── Record excerpts ──
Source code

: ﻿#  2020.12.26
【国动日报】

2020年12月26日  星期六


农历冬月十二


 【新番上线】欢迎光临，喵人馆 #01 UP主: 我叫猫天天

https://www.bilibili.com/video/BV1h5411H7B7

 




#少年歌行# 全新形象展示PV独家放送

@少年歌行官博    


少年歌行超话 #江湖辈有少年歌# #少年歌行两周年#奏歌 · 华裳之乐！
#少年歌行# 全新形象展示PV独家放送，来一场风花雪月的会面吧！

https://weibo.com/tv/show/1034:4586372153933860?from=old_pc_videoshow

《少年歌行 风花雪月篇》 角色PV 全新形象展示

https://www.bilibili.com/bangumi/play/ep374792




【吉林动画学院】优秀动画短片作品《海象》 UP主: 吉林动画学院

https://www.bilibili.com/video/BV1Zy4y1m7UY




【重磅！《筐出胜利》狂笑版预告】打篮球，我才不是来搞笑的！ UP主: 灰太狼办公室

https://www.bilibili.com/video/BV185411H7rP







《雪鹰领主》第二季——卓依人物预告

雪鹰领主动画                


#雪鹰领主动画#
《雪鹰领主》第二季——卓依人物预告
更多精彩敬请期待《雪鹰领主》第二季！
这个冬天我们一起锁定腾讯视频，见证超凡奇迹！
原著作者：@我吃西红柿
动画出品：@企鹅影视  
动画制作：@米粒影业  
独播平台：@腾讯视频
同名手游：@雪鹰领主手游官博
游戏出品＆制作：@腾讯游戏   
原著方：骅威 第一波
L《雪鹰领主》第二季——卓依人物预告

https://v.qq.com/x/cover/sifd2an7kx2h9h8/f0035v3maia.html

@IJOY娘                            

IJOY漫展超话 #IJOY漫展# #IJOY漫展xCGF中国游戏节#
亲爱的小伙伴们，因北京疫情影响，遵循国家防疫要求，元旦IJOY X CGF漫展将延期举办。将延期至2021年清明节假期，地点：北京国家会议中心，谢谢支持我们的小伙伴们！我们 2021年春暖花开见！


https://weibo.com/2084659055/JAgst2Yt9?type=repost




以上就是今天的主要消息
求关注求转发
───
Look over the entries above. Copy every line that contains the word "https".

https://www.bilibili.com/video/BV1h5411H7B7
https://weibo.com/tv/show/1034:4586372153933860?from=old_pc_videoshow
https://www.bilibili.com/bangumi/play/ep374792
https://www.bilibili.com/video/BV1Zy4y1m7UY
https://www.bilibili.com/video/BV185411H7rP
https://v.qq.com/x/cover/sifd2an7kx2h9h8/f0035v3maia.html
https://weibo.com/2084659055/JAgst2Yt9?type=repost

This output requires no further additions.